> **Problem to solve**: Extract the opening line of the entries and every line after it, stopping at and including the line that contains "stable, the rate". Do not include pictures.

> **Excerpts from a dataset**:

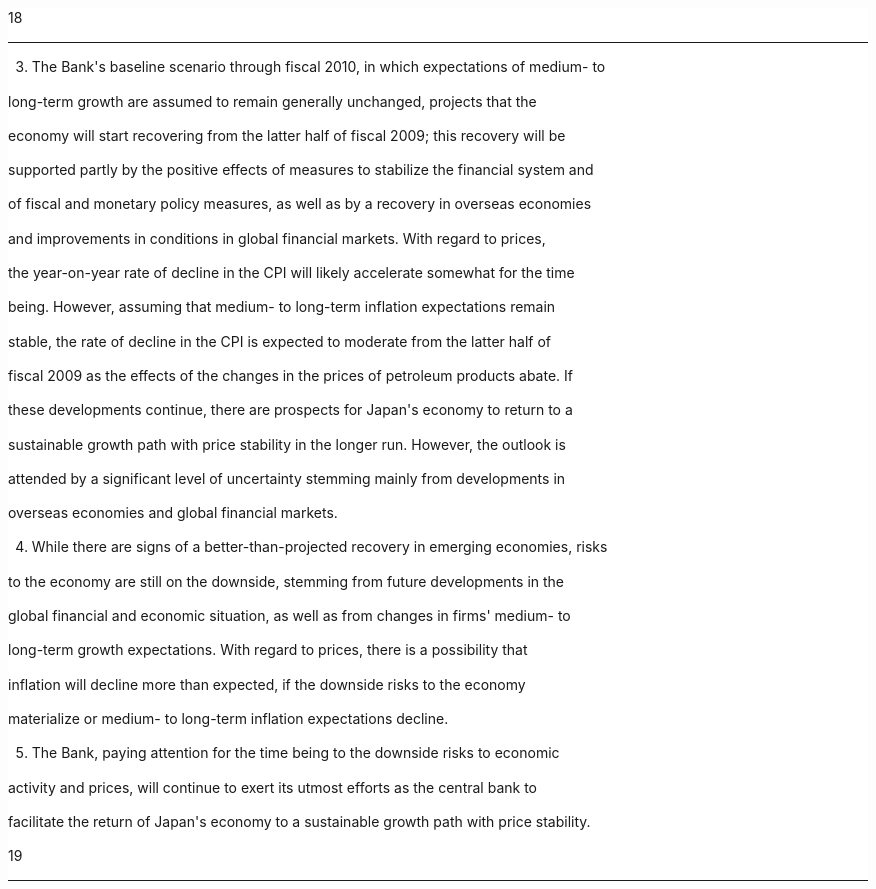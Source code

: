 18


-----

3. The Bank's baseline scenario through fiscal 2010, in which expectations of medium- to

long-term growth are assumed to remain generally unchanged, projects that the

economy will start recovering from the latter half of fiscal 2009; this recovery will be

supported partly by the positive effects of measures to stabilize the financial system and

of fiscal and monetary policy measures, as well as by a recovery in overseas economies

and improvements in conditions in global financial markets. With regard to prices,

the year-on-year rate of decline in the CPI will likely accelerate somewhat for the time

being. However, assuming that medium- to long-term inflation expectations remain

stable, the rate of decline in the CPI is expected to moderate from the latter half of

fiscal 2009 as the effects of the changes in the prices of petroleum products abate. If

these developments continue, there are prospects for Japan's economy to return to a

sustainable growth path with price stability in the longer run. However, the outlook is

attended by a significant level of uncertainty stemming mainly from developments in

overseas economies and global financial markets.

4. While there are signs of a better-than-projected recovery in emerging economies, risks

to the economy are still on the downside, stemming from future developments in the

global financial and economic situation, as well as from changes in firms' medium- to

long-term growth expectations. With regard to prices, there is a possibility that

inflation will decline more than expected, if the downside risks to the economy

materialize or medium- to long-term inflation expectations decline.

5. The Bank, paying attention for the time being to the downside risks to economic

activity and prices, will continue to exert its utmost efforts as the central bank to

facilitate the return of Japan's economy to a sustainable growth path with price stability.

19


-----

> **Task output**:
Source code

: 18


-----

3. The Bank's baseline scenario through fiscal 2010, in which expectations of medium- to

long-term growth are assumed to remain generally unchanged, projects that the

economy will start recovering from the latter half of fiscal 2009; this recovery will be

supported partly by the positive effects of measures to stabilize the financial system and

of fiscal and monetary policy measures, as well as by a recovery in overseas economies

and improvements in conditions in global financial markets. With regard to prices,

the year-on-year rate of decline in the CPI will likely accelerate somewhat for the time

being. However, assuming that medium- to long-term inflation expectations remain

stable, the rate of decline in the CPI is expected to moderate from the latter half of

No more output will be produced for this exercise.